The two-year rate headed for 4 basis points drop on the week after interest-rate cut speculation drove it to a three-month low on Thursday.
Treasuries have been whipsawed by US inflation data in recent days. A benign reading of CPI early in the week and White House pressure for Federal Reserve rate cuts spurred a rally, only for a bigger-than-expected jump in producer prices on Thursday to prompt a reassessment.
Traders are now pricing an almost 90% possibility that the Fed will reduce borrowing costs by 25 basis points in September. They trimmed bets after fully discounting such a cut earlier in the week, when Treasury Secretary Scott Bessent suggested that the central bank should cut rates by 50 basis points next month.

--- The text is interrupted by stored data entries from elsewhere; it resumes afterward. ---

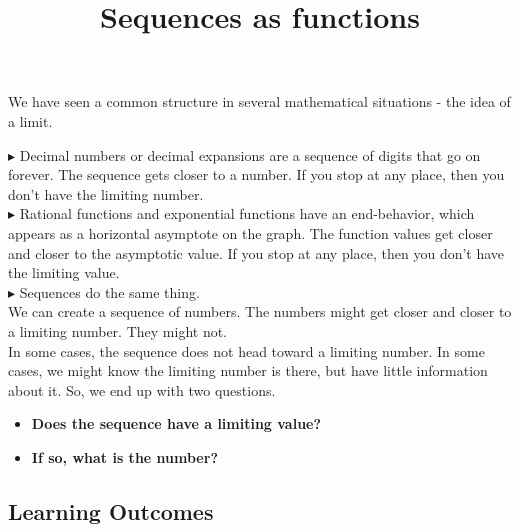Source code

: \documentclass{ximera}
\title{Sequences as functions}
\begin{document}
\begin{abstract}
\end{abstract}

\maketitle




We have seen a common structure in several mathematical situations - the idea of a limit.


\textbf{\textcolor{blue!75!black}{$\blacktriangleright$}}  Decimal numbers or decimal expansions are a sequence of digits that go on forever.  The sequence gets closer to a number. If you stop at any place, then you don't have the limiting number. \\


\textbf{\textcolor{blue!75!black}{$\blacktriangleright$}} Rational functions and exponential functions have an end-behavior, which appears as a horizontal asymptote on the graph.  The function values get closer and closer to the asymptotic value.  If you stop at any place, then you don't have the limiting value. \\


\textbf{\textcolor{blue!75!black}{$\blacktriangleright$}} Sequences do the same thing. \\


We can create a sequence of numbers. The numbers might get closer and closer to a limiting number.  They might not. \\




In some cases, the sequence does not head toward a limiting number. In some cases, we might know the limiting number is there, but have little information about it.  So, we end up with two questions.



\begin{itemize}
\item \textbf{\textcolor{purple!85!blue}{Does the sequence have a limiting value?}} 
\item \textbf{\textcolor{purple!85!blue}{If so, what is the number?}} 
\end{itemize}









\subsection*{Learning Outcomes}
\end{document}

“A move of 25 basis points in September followed by similarly sized cuts in the following couple of quarters appears like a reasonable baseline assessment of the likely path for US rates,” Mark Dowding, chief investment officer of the BlueBay Fixed Income unit at RBC Global Asset Management, wrote in a note.
“That said, we think risks are tilted towards more aggressive policy action,” particularly if the next reports on payrolls and inflation indicate slowing growth and benign price risks, he added.
Markets are pricing a small possibility that the Fed will deliver more than 50 basis points of cuts by December. Myles Bradshaw, head of global aggregate strategies at JPMorgan Asset Management, said that such a move would hinge on the next monthly jobs report.
“There is a chance we get 50 and it’s going to be that roulette wheel of the next payrolls report,” Bradshaw said on Bloomberg TV. “If that is showing zero payrolls growth, then 50 basis points is on the table.”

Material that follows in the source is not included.